[LSF/MM/BPF TOPIC v2] Unifying sources of page temperature information - what info is actually wanted?

Jonathan Cameron <Jonathan.Cameron@xxxxxxxxxx> · Wed, 19 Mar 2025 12:47:53 +0000

Prior to LSFMM, this is an update on where the discussion has gone on list
since the original proposal back in January (which was buried in the
thread for Ragha's proposal focused on PTE A bit scanning)

v1: https://lore.kernel.org/all/20250131130901.00000dd1@xxxxxxxxxx/

Note that this is combining comments and discussion from many people and I may
well have summarized things badly + missed key details. If time allows
I'll update with a v3 when people have ripped up this straw man.

Bharata has posted code for one approach and discussion is ongoing:
https://lore.kernel.org/linux-mm/20250306054532.221138-1-bharata@xxxxxxx/
This proposal overlaps with part of several other proposals, (Damon, access
bit tracking etc) but the focus is intended to be more general.

Abstract:

We have:
1) A range of different technologies tracking what may be loosely defined
as the hotness of regions of memory.
2) A set of use cases that care about this data.

Question:

Is it useful or feasible to aggregate the data from the sources (1) to some
layer before providing answers to (2)?  What should that layer look like?
What services and abstractions should it provide?

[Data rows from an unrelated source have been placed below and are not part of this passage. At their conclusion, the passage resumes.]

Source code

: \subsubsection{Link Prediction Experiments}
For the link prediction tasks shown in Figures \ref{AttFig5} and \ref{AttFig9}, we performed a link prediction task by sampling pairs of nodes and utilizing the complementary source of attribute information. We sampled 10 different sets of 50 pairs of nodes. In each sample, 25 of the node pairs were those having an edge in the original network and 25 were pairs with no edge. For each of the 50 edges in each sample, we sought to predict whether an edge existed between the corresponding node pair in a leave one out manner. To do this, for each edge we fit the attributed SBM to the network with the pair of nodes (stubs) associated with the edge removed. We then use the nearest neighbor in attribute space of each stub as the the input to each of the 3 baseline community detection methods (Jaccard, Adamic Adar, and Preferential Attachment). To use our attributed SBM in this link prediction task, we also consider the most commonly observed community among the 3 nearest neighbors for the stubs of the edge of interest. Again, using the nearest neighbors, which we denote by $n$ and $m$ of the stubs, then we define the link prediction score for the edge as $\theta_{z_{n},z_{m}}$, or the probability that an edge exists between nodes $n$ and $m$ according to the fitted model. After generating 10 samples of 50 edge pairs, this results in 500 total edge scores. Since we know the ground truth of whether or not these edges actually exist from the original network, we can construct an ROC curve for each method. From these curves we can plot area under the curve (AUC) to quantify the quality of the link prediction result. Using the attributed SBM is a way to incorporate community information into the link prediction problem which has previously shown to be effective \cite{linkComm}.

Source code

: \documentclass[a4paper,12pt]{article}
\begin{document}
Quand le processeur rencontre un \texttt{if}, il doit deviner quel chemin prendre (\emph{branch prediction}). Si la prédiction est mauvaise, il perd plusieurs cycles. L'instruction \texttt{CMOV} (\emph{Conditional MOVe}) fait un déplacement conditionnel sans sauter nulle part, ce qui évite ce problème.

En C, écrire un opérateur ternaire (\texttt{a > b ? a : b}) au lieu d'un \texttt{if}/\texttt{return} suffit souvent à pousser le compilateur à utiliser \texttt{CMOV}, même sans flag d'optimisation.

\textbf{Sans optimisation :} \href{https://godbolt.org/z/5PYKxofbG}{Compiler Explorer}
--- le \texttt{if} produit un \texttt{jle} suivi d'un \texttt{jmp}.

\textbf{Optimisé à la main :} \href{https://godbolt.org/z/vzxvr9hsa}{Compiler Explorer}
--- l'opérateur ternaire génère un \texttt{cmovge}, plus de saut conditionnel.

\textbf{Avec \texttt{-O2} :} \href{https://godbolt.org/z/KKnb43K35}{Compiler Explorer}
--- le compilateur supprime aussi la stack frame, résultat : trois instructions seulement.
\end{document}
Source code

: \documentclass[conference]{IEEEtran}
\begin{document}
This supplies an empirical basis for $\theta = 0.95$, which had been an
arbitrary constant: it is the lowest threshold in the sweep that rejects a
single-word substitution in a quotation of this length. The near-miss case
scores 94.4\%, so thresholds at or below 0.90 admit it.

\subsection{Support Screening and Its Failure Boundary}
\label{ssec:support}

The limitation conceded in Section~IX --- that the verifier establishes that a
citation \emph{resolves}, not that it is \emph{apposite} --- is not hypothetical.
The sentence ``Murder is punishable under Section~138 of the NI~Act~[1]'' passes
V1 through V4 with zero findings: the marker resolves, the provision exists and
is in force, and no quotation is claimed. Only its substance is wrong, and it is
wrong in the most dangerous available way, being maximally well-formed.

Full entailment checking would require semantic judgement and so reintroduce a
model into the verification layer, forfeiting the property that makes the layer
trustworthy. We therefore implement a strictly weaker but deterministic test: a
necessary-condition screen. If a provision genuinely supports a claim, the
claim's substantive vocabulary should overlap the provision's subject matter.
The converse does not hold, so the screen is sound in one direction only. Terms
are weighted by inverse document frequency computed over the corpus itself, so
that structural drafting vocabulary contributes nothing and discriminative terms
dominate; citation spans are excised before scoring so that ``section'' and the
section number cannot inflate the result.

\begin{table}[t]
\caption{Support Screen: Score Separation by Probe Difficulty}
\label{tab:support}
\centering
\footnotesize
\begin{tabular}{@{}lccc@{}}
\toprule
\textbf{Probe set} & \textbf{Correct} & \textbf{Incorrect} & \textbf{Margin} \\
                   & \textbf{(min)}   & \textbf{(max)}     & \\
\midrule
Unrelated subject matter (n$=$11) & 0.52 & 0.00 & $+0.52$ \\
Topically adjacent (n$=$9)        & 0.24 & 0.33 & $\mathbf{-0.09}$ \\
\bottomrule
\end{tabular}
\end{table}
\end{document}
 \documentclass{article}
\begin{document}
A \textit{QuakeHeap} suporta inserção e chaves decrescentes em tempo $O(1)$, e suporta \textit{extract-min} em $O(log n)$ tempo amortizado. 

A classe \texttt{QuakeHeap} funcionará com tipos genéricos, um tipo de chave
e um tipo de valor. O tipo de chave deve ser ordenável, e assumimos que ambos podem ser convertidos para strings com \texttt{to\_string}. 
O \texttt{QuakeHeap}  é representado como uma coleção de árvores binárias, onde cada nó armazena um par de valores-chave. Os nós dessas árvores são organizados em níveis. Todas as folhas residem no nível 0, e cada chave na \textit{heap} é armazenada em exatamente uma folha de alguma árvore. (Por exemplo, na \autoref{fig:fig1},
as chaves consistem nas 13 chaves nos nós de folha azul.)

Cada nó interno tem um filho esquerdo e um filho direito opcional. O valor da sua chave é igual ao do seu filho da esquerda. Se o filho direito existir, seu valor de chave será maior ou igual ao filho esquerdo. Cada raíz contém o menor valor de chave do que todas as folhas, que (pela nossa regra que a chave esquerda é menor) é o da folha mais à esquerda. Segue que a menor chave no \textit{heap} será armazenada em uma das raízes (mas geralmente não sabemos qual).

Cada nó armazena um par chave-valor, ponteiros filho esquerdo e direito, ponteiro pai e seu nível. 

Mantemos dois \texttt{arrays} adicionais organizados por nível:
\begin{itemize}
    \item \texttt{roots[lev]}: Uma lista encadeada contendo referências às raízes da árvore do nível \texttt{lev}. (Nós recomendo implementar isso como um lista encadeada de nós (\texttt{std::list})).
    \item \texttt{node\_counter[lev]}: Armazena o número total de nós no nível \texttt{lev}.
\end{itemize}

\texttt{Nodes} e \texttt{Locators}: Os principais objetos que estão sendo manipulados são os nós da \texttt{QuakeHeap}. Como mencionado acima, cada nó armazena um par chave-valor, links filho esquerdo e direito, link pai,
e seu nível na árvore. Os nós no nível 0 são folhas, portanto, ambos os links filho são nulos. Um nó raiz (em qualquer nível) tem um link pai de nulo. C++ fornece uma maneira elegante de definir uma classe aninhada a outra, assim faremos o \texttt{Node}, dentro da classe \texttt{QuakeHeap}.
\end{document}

Is there commonality in
what those use cases need?

By aggregate I'm not necessarily implying multiple techniques in use at
once, but more that we want one interface driven by whatever solution
is the right balance on a particular system. That balance can be affected
by hardware availability or characteristics of the system or workloa

Note that many of the hotness driven actions are painful (e.g. migration
of hot pages) and for those we need to be very sure it is a good idea
to do anything at all!

My assumption is that in at least some cases the problem will be too hard
to solve in kernel but lets consider what we can do.

On to the details:
------------------

Note: I'm ignoring the low level implementation details of each method
and how they avoid resource exhaustion, tune sampling timing (epoch length)
and what is sampled (scanning random etc) as in at least some cases that's
a problem for the lowest technique specific level.

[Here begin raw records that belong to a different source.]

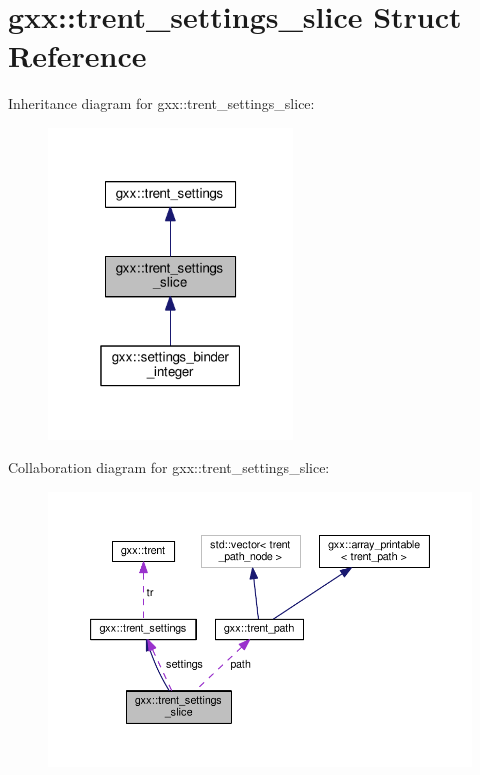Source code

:\hypertarget{structgxx_1_1trent__settings__slice}{}\section{gxx\+:\+:trent\+\_\+settings\+\_\+slice Struct Reference}
\label{structgxx_1_1trent__settings__slice}


Inheritance diagram for gxx\+:\+:trent\+\_\+settings\+\_\+slice\+:
\nopagebreak
\begin{figure}[H]
\begin{center}
\leavevmode
\includegraphics[width=184pt]{structgxx_1_1trent__settings__slice__inherit__graph}
\end{center}
\end{figure}


Collaboration diagram for gxx\+:\+:trent\+\_\+settings\+\_\+slice\+:
\nopagebreak
\begin{figure}[H]
\begin{center}
\leavevmode
\includegraphics[width=350pt]{structgxx_1_1trent__settings__slice__coll__graph}
\end{center}
\end{figure}
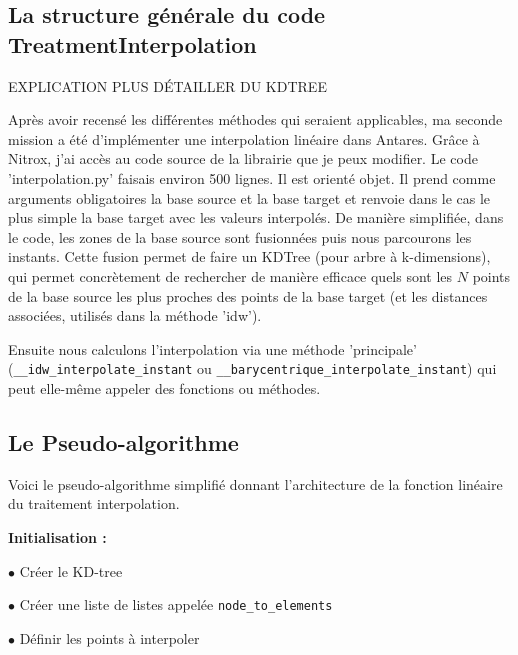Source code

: \subsection{La structure générale du code TreatmentInterpolation}

EXPLICATION PLUS DÉTAILLER DU KDTREE

Après avoir recensé les différentes méthodes qui seraient applicables, ma seconde mission a été d'implémenter une interpolation linéaire dans Antares. Grâce à Nitrox, j'ai accès au code source de la librairie que je peux modifier. Le code 'interpolation.py' faisais environ 500 lignes. Il est orienté objet. Il prend comme arguments obligatoires la base source et la base target et renvoie dans le cas le plus simple la base target avec les valeurs interpolés.
De manière simplifiée, dans le code, les zones de la base source sont fusionnées puis nous parcourons les instants. 
Cette fusion permet de faire un KDTree (pour arbre à k-dimensions), qui permet concrètement de rechercher de manière efficace quels sont les \( N \) points de la base source les plus proches des points de la base target (et les distances associées, utilisés dans la méthode 'idw').

Ensuite nous calculons l'interpolation via une méthode 'principale' (\lstinline{__idw_interpolate_instant} ou
\lstinline{__barycentrique_interpolate_instant}) qui peut elle-même appeler des fonctions ou méthodes.

\subsection{Le Pseudo-algorithme}



Voici le pseudo-algorithme simplifié donnant l'architecture de la fonction linéaire du traitement interpolation.

\vspace{0.5cm}

\textbf{Initialisation :}

$\bullet$ Créer le KD-tree

$\bullet$ Créer une liste de listes appelée \texttt{node\_to\_elements}

$\bullet$ Définir les points à interpoler

\vspace{0.5cm}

Enumerating the cases (thanks to Bharata, Johannes, SJ and others for inputs
on this!)  Much of this is direct quotes from this thread:
https://lore.kernel.org/all/de31971e-98fc-4baf-8f4f-09d153902e2e@xxxxxxx/
(particularly Bharata's reply to my original questions)

Here is a compilation of available temperature sources and how the 
hot/access data is consumed by different subsystems:

PA-Physical address available
VA-Virtual address available
AA-Access time available
NA-accessing Node info available

==================================================
Temperature		PA	VA	AA	NA
source
==================================================
PROT_NONE faults	Y	Y	Y	Y
--------------------------------------------------
folio_mark_accessed()	Y		Y	Y
--------------------------------------------------
PTE A bit		Y	Y	N*	N
--------------------------------------------------
Platform hints		Y	Y	Y	Y
(AMD IBS)
--------------------------------------------------
Device hints		Y	N	N	N
(CXL HMU)
==================================================
* Some information available from scanning timing.
  In all cases other methods can be applied to fill in the missing data
  (rmap etc)

And here is an attempt to compile how different subsystems
use the above data:
==========================================================================================
Source			Subsystem	Consumption		Activation/Frequency
==========================================================================================
PROT_NONE faults	NUMAB		NUMAB=1 locality based	While task is running,
via process pgtable			balancing		rate varies on observed
walk					NUMAB=2 hot page	locality and sysctl knobs.
					promotion
==========================================================================================
folio_mark_accessed()	FS/filemap/GUP	LRU list activation	On cache access and unmap
==========================================================================================
PTE A bit via		Reclaim:LRU	LRU list activation,	During memory pressure
rmap walk				deactivation/demotion
==========================================================================================
PTE A bit via		Reclaim:MGLRU	LRU list activation,	- During memory pressure
rmap walk and process			deactivation/demotion	- Continuous sampling (configurable)
pgtable walk							  for workingset reporting
==========================================================================================
PTE A bit via		DAMON		LRU activation,
rmap walk				hot page promotion,
					demotion etc
==========================================================================================
Platform hints		NUMAB		NUMAB=1 Locality based
(e.g. AMD IBS)				balancing and
					NUMAB=2 hot page
					promotion
==========================================================================================
Device hints		NUMAB		NUMAB=2 hot page
(e.g. CXL HMU)				promotion
==========================================================================================
PG_young / PG_idle ?
==========================================================================================

Technique trade offs:

Why not just use one method?

- Cost of capture, cost of use.
  * Run all the time - aggregate data for stability of hotness.
  * Run occasionally to minimize cost.

- Different availability. e.g. IBS might be needed for other things,
  hardware monitors may not be available.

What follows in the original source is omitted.